David A Gabel, Environmental News Network
The plight of polar bears continues as the climate gradually becomes warmer in the Arctic.
Warmer temperatures cause the melting of sea ice, which is essential for polar bears to reach their prey, primarily seals.
However, according to a recent study published in the journal, Nature, polar bears have a good chance at survival if humans significantly reduce their greenhouse gas emissions.
There are about 22,000 polar bears currently in the wild.
They were placed on the threatened species list because of the future potential loss of sea ice. In 2007, a study by the conservation organization, Polar Bears International, predicted that only one third of the species would be left by 2050 if sea ice continued to disappear.
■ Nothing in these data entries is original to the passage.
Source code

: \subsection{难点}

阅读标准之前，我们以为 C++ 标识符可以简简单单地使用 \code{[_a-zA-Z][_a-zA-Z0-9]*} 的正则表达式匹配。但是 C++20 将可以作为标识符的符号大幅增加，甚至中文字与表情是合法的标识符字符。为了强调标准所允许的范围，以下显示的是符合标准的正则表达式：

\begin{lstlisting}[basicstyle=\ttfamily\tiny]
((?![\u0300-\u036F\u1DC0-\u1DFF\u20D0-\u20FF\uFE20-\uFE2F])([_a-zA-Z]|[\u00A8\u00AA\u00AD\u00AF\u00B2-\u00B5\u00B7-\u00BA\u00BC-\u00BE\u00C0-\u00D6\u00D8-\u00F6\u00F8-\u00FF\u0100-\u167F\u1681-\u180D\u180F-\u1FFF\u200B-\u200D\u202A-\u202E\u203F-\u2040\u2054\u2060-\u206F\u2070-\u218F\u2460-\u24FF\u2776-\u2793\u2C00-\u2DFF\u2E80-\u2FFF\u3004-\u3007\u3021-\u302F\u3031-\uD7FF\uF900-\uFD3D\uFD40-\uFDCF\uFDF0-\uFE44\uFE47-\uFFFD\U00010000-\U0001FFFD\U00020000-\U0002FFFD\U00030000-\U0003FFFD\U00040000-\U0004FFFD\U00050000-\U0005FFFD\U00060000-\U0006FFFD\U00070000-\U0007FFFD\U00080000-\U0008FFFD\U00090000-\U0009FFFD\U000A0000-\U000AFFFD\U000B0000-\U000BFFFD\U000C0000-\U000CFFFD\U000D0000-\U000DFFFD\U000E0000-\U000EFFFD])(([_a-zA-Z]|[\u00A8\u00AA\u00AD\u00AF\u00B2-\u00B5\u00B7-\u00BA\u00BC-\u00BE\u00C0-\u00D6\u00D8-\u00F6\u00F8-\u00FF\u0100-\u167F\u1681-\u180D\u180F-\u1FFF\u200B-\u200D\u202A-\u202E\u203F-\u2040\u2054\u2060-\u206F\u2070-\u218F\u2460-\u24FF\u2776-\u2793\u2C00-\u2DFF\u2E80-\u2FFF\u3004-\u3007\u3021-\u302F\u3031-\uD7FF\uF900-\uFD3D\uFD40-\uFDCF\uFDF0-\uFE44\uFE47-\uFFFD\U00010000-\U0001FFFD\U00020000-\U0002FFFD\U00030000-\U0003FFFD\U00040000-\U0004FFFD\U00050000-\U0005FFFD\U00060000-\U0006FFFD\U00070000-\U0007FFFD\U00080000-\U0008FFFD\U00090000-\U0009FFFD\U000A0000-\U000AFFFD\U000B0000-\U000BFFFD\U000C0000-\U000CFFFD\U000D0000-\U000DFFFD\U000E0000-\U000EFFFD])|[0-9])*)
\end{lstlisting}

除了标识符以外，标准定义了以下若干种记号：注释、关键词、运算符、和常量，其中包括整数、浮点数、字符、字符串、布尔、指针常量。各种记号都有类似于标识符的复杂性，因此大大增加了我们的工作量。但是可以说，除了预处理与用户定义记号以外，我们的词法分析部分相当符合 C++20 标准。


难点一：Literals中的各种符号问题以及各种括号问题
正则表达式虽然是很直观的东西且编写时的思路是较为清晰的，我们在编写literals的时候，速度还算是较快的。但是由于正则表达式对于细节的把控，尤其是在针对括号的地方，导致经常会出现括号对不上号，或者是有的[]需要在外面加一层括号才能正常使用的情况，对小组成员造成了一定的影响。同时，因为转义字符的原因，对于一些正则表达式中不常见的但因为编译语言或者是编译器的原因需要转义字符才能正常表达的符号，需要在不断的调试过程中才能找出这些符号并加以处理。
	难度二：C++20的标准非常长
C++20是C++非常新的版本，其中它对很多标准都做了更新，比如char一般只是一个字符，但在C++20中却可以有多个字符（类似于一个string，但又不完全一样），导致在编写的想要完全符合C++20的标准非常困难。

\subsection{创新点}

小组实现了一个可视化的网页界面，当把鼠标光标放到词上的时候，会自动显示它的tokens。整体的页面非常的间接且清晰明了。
Eventually, polar bears would become extinct.
The recent study was conducted by researchers at several prominent organizations, led by Steven Amstrup, emeritus researcher with the USGS and lead author of the 2007 study previously mentioned.
The study suggests that there is no point at which rising temperatures would trigger an unstoppable loss of summer sea ice.
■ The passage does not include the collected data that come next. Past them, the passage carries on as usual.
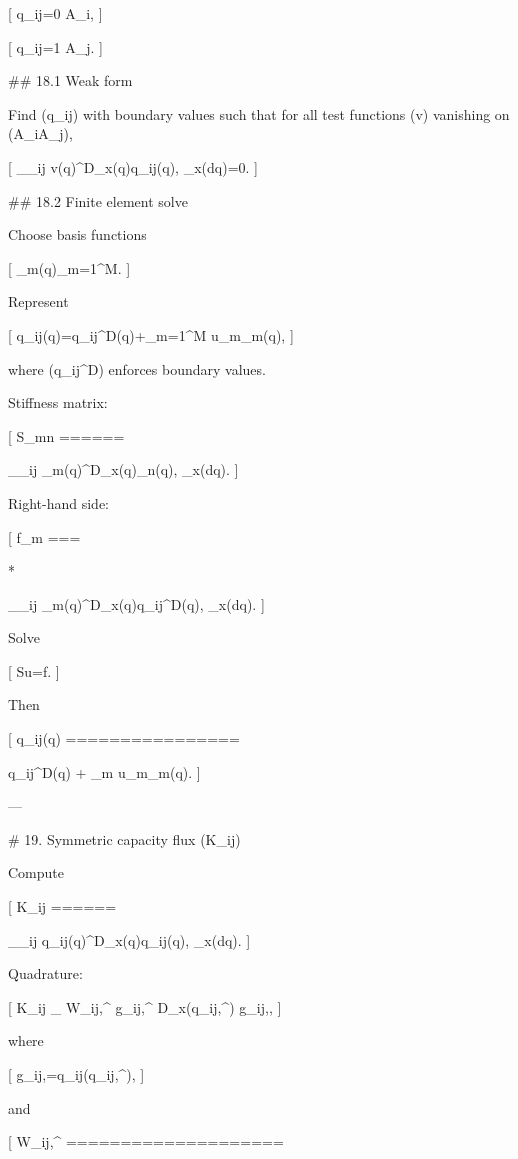 [
q_{ij}=0
\quad{}\partial A_i,
]

[
q_{ij}=1
\quad{}\partial A_j.
]

## 18.1 Weak form

Find (q_{ij}) with boundary values such that for all test functions (v) vanishing on (\partial A_i\cup\partial A_j),

[
\int_{\Omega_{ij}}
\nabla v(q)^\top D_x(q)\nabla q_{ij}(q),
\rho_x(\mathrm dq)=0.
]

## 18.2 Finite element solve

Choose basis functions

[
{\varphi_m(q)}_{m=1}^M.
]

Represent

[
q_{ij}(q)=q_{ij}^{\rm D}(q)+\sum_{m=1}^M u_m\varphi_m(q),
]

where (q_{ij}^{\rm D}) enforces boundary values.

Stiffness matrix:

[
S_{mn}
======

\int_{\Omega_{ij}}
\nabla\varphi_m(q)^\top D_x(q)\nabla\varphi_n(q),
\rho_x(\mathrm dq).
]

Right-hand side:

[
f_m
===

*

\int_{\Omega_{ij}}
\nabla\varphi_m(q)^\top D_x(q)\nabla q_{ij}^{\rm D}(q),
\rho_x(\mathrm dq).
]

Solve

[
Su=f.
]

Then

[
\nabla q_{ij}(q)
================

\nabla q_{ij}^{\rm D}(q)
+
\sum_m u_m\nabla\varphi_m(q).
]

---

# 19. Symmetric capacity flux (K_{ij})

Compute

[
K_{ij}
======

\int_{\Omega_{ij}}
\nabla q_{ij}(q)^\top D_x(q)\nabla q_{ij}(q),
\rho_x(\mathrm dq).
]

Quadrature:

[
K_{ij}
\approx
\sum_\ell
W_{ij,\ell}^{\Sigma}
g_{ij,\ell}^\top
D_x(q_{ij,\ell}^{\Sigma})
g_{ij,\ell},
]

where

[
g_{ij,\ell}=\nabla q_{ij}(q_{ij,\ell}^{\Sigma}),
]

and

[
W_{ij,\ell}^{\Sigma}
====================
According to Cecilia Bitz, co-author and associate professor of atmospheric sciences at the University of Washington, "Our research offers a very promising, hopeful message, but it's also an incentive for mitigating greenhouse emissions."
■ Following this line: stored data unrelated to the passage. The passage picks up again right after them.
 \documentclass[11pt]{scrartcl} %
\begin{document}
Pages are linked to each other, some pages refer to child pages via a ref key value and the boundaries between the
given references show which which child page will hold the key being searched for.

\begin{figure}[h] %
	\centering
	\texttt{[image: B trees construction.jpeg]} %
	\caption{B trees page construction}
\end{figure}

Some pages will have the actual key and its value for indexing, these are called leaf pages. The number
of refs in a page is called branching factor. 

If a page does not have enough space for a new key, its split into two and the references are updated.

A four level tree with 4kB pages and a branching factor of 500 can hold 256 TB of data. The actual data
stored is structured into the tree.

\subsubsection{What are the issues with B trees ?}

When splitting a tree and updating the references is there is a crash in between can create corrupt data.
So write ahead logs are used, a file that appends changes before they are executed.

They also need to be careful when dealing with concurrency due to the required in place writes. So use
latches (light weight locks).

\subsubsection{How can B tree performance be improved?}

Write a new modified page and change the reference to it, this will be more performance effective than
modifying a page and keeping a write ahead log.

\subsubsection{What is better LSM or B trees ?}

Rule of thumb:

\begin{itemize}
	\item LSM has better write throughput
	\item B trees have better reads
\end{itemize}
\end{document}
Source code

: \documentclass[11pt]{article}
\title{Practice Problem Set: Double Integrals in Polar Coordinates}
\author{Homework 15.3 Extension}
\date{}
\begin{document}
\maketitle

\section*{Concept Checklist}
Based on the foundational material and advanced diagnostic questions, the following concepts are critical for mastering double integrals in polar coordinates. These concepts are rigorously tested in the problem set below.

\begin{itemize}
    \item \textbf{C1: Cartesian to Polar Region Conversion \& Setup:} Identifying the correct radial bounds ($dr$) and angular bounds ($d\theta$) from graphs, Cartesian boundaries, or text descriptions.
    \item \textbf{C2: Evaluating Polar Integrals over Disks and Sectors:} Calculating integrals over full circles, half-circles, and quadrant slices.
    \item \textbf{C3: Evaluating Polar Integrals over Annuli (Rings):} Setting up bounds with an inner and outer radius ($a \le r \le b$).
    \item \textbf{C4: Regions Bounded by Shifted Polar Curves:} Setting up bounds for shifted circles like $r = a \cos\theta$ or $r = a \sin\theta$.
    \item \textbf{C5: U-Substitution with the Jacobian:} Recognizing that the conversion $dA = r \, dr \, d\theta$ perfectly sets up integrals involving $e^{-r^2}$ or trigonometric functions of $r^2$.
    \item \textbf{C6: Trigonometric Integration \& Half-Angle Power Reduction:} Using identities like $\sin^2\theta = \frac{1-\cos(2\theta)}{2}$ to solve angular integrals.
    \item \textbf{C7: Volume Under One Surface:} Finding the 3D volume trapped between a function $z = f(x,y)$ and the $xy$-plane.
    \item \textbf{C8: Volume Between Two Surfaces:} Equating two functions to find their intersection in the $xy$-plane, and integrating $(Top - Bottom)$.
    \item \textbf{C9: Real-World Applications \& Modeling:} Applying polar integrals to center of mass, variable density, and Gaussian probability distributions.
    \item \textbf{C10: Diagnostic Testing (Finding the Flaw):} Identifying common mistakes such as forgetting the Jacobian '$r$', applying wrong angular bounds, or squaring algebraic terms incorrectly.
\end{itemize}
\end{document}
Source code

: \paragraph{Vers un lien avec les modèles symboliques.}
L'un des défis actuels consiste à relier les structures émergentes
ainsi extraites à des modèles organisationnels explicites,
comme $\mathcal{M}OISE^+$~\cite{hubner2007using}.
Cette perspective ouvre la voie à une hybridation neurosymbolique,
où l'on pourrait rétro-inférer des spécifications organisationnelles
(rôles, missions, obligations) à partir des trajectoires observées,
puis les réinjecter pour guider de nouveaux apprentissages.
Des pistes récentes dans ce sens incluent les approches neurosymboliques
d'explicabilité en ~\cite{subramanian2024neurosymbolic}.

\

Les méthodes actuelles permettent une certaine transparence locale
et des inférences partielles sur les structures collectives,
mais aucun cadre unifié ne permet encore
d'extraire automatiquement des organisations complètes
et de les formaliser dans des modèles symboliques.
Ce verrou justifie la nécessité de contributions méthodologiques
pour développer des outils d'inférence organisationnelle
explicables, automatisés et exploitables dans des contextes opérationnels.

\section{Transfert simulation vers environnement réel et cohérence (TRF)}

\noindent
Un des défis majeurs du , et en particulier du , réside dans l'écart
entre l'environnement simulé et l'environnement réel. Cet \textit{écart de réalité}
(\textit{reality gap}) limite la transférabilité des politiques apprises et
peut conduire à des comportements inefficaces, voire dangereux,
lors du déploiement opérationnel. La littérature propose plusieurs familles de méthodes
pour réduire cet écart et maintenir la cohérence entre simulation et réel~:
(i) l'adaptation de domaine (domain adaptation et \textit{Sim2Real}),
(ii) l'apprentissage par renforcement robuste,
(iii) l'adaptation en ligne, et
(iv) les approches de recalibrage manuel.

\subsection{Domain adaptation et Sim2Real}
Previous research by Bitz shows that if business continues as usual, lost sea ice would be unable to recover.
The recent study suggests that significantly reducing greenhouse gas emissions would halt rapid sea ice losses. It may also lead to that ice's recovery, which is good news for the polar bears. Declining sea ice in the summer cause the bears to go hungry, and they can lose up to two pounds per day.
There are certain regions of the Arctic which are more vulnerable to sea ice loss. Amstrup found that polar bears were likely to go extinct in two out of the four regions given current trends in greenhouse gas emissions.
"There's still a fairly high probability in both of those regions that polar bears could disappear," Amstrup said.
"But with mitigation and aggressive management of hunting and other direct bear-human interactions, the probability of extinction would now be lower than the probability that polar bear numbers will simply be reduced.
“With mitigation, conditions for polar bears might even improve in the other two eco-regions. The benefit of mitigation to polar bears is substantial."